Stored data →
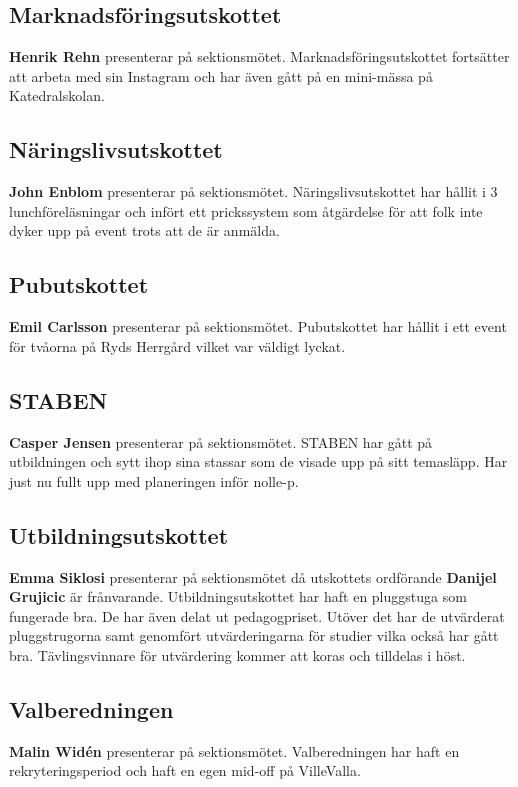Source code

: \documentclass[../protokoll_varmote_2022.tex]{subfiles}
\begin{document}
\subsection{Marknadsföringsutskottet}
\textbf{Henrik Rehn} presenterar på sektionsmötet.
Marknadsföringsutskottet fortsätter att arbeta med sin Instagram och har även gått på en mini-mässa på Katedralskolan.

\subsection{Näringslivsutskottet}
\textbf{John Enblom} presenterar på sektionsmötet.
Näringslivsutskottet har hållit i 3 lunchföreläsningar och infört ett prickssystem som åtgärdelse för att folk inte dyker upp på event trots att de är anmälda.

\subsection{Pubutskottet}
\textbf{Emil Carlsson} presenterar på sektionsmötet.
Pubutskottet har hållit i ett event för tvåorna på Ryds Herrgård vilket var väldigt lyckat.

\subsection{STABEN}
\textbf{Casper Jensen} presenterar på sektionsmötet.
STABEN har gått på utbildningen och sytt ihop sina stassar som de visade upp på sitt temasläpp. Har just nu fullt upp med planeringen inför nolle-p.

\subsection{Utbildningsutskottet}
\textbf{Emma Siklosi} presenterar på sektionsmötet då utskottets ordförande \textbf{Danijel Grujicic} är frånvarande.
Utbildningsutskottet har haft en pluggstuga som fungerade bra. De har även delat ut pedagogpriset. Utöver det har de utvärderat pluggstrugorna samt genomfört utvärderingarna för studier vilka också har gått bra. Tävlingsvinnare för utvärdering kommer att koras och tilldelas i höst.

\subsection{Valberedningen}
\textbf{Malin Widén} presenterar på sektionsmötet.
Valberedningen har haft en rekryteringsperiod och haft en egen mid-off på VilleValla.
\end{document}
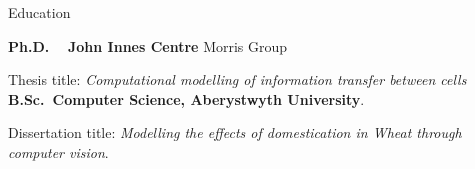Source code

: \begin{rubric}{Education}

\entry*[2018 -- 2022]%
	\textbf{Ph.D. ~ John Innes Centre} Morris Group
	\par Thesis title: \emph{Computational modelling of information transfer
	between cells}
%
\entry*[2014 -- 2018]%
	\textbf{B.Sc.~Computer Science, Aberystwyth University}.\par
	Dissertation title: \emph{Modelling the effects of domestication in Wheat
	through computer vision}.


\end{rubric}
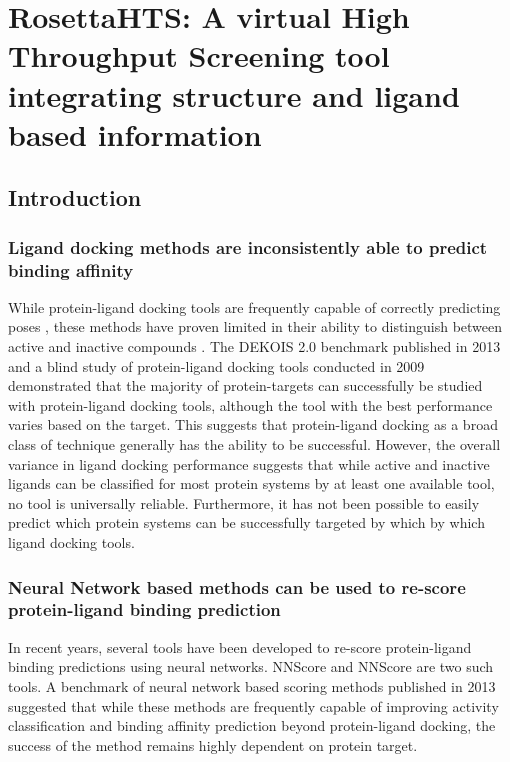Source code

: \chapter{RosettaHTS: A virtual High Throughput Screening tool integrating structure and ligand based information}
\label{chap:rosetta_hts}
\section{Introduction}

\subsection{Ligand docking methods are inconsistently able to predict binding affinity}

While protein-ligand docking tools are frequently capable of correctly predicting poses \citep{Trott:2010km,Friesner:2004hm,Ewing:2001wu}, these methods have proven limited in their ability to distinguish between active and inactive compounds \citep{Bauer:2013de,Huang:2006gi,Davis:2009fx}.
The DEKOIS 2.0 benchmark published in 2013 \citep{Bauer:2013de} and a blind study of protein-ligand docking tools conducted in 2009 \citep{Davis:2009fx} demonstrated that the majority of protein-targets can successfully be studied with protein-ligand docking tools, although the tool with the best performance varies based on the target.
This suggests that protein-ligand docking as a broad class of technique generally has the ability to be successful. 
However, the overall variance in ligand docking performance suggests that while active and inactive ligands can be classified for most protein systems by at least one available tool, no tool is universally reliable.
Furthermore, it has not been possible to easily predict which protein systems can be successfully targeted by which by which ligand docking tools. 

\subsection{Neural Network based methods can be used to re-score protein-ligand binding prediction}

In recent years, several tools have been developed to re-score protein-ligand binding predictions using neural networks.
NNScore \citep{Durrant:2010js} and NNScore \citep{Durrant:2011dx} are two such tools.
A benchmark of neural network based scoring methods published in 2013 suggested that while these methods are frequently capable of improving activity classification and binding affinity prediction beyond protein-ligand docking, the success of the method remains highly dependent on protein target. \citep{Durrant:2013db}


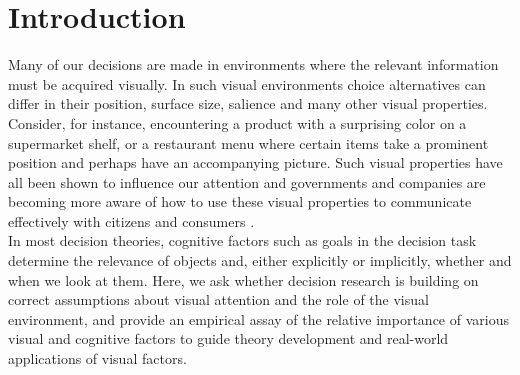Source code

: 
\section{Introduction}

Many of our decisions are made in environments where the relevant information must be acquired visually. In such visual environments choice alternatives can differ in their position, surface size, salience and many other visual properties. Consider, for instance, encountering a product with a surprising color on a supermarket shelf, or a restaurant menu where certain items take a prominent position and perhaps have an accompanying picture. Such visual properties have all been shown to influence our attention \citep{corbetta2002a,borji2012a,dehaene2003a,clarke2014a, rosenholtz2007a} and governments and companies are becoming more aware of how to use these visual properties to communicate effectively with citizens and consumers \citep{orquinwedel2020}. \\

  In most decision theories, cognitive factors such as goals in the decision task determine the relevance of objects and, either explicitly or implicitly, whether and when we look at them. Here, we ask whether decision research is building on correct assumptions about visual attention and the role of the visual environment, and provide an empirical assay of the relative importance of various visual and cognitive factors to guide theory development and real-world applications of visual factors.\\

Task directions →
Without any of the pictures, repeat the entries above word for word.

Exercise solution →
Source code

: \documentclass[../protokoll_varmote_2022.tex]{subfiles}
\begin{document}
\subsection{Marknadsföringsutskottet}
\textbf{Henrik Rehn} presenterar på sektionsmötet.
Marknadsföringsutskottet fortsätter att arbeta med sin Instagram och har även gått på en mini-mässa på Katedralskolan.

\subsection{Näringslivsutskottet}
\textbf{John Enblom} presenterar på sektionsmötet.
Näringslivsutskottet har hållit i 3 lunchföreläsningar och infört ett prickssystem som åtgärdelse för att folk inte dyker upp på event trots att de är anmälda.

\subsection{Pubutskottet}
\textbf{Emil Carlsson} presenterar på sektionsmötet.
Pubutskottet har hållit i ett event för tvåorna på Ryds Herrgård vilket var väldigt lyckat.

\subsection{STABEN}
\textbf{Casper Jensen} presenterar på sektionsmötet.
STABEN har gått på utbildningen och sytt ihop sina stassar som de visade upp på sitt temasläpp. Har just nu fullt upp med planeringen inför nolle-p.

\subsection{Utbildningsutskottet}
\textbf{Emma Siklosi} presenterar på sektionsmötet då utskottets ordförande \textbf{Danijel Grujicic} är frånvarande.
Utbildningsutskottet har haft en pluggstuga som fungerade bra. De har även delat ut pedagogpriset. Utöver det har de utvärderat pluggstrugorna samt genomfört utvärderingarna för studier vilka också har gått bra. Tävlingsvinnare för utvärdering kommer att koras och tilldelas i höst.

\subsection{Valberedningen}
\textbf{Malin Widén} presenterar på sektionsmötet.
Valberedningen har haft en rekryteringsperiod och haft en egen mid-off på VilleValla.
\end{document}
Source code

: \begin{rubric}{Education}

\entry*[2018 -- 2022]%
	\textbf{Ph.D. ~ John Innes Centre} Morris Group
	\par Thesis title: \emph{Computational modelling of information transfer
	between cells}
%
\entry*[2014 -- 2018]%
	\textbf{B.Sc.~Computer Science, Aberystwyth University}.\par
	Dissertation title: \emph{Modelling the effects of domestication in Wheat
	through computer vision}.


\end{rubric}
Source code

: \chapter{RosettaHTS: A virtual High Throughput Screening tool integrating structure and ligand based information}
\label{chap:rosetta_hts}
\section{Introduction}

\subsection{Ligand docking methods are inconsistently able to predict binding affinity}

While protein-ligand docking tools are frequently capable of correctly predicting poses \citep{Trott:2010km,Friesner:2004hm,Ewing:2001wu}, these methods have proven limited in their ability to distinguish between active and inactive compounds \citep{Bauer:2013de,Huang:2006gi,Davis:2009fx}.
The DEKOIS 2.0 benchmark published in 2013 \citep{Bauer:2013de} and a blind study of protein-ligand docking tools conducted in 2009 \citep{Davis:2009fx} demonstrated that the majority of protein-targets can successfully be studied with protein-ligand docking tools, although the tool with the best performance varies based on the target.
This suggests that protein-ligand docking as a broad class of technique generally has the ability to be successful. 
However, the overall variance in ligand docking performance suggests that while active and inactive ligands can be classified for most protein systems by at least one available tool, no tool is universally reliable.
Furthermore, it has not been possible to easily predict which protein systems can be successfully targeted by which by which ligand docking tools. 

\subsection{Neural Network based methods can be used to re-score protein-ligand binding prediction}

In recent years, several tools have been developed to re-score protein-ligand binding predictions using neural networks.
NNScore \citep{Durrant:2010js} and NNScore \citep{Durrant:2011dx} are two such tools.
A benchmark of neural network based scoring methods published in 2013 suggested that while these methods are frequently capable of improving activity classification and binding affinity prediction beyond protein-ligand docking, the success of the method remains highly dependent on protein target. \citep{Durrant:2013db}


Source code

: 
\section{Introduction}

Many of our decisions are made in environments where the relevant information must be acquired visually. In such visual environments choice alternatives can differ in their position, surface size, salience and many other visual properties. Consider, for instance, encountering a product with a surprising color on a supermarket shelf, or a restaurant menu where certain items take a prominent position and perhaps have an accompanying picture. Such visual properties have all been shown to influence our attention \citep{corbetta2002a,borji2012a,dehaene2003a,clarke2014a, rosenholtz2007a} and governments and companies are becoming more aware of how to use these visual properties to communicate effectively with citizens and consumers \citep{orquinwedel2020}. \\

  In most decision theories, cognitive factors such as goals in the decision task determine the relevance of objects and, either explicitly or implicitly, whether and when we look at them. Here, we ask whether decision research is building on correct assumptions about visual attention and the role of the visual environment, and provide an empirical assay of the relative importance of various visual and cognitive factors to guide theory development and real-world applications of visual factors.\\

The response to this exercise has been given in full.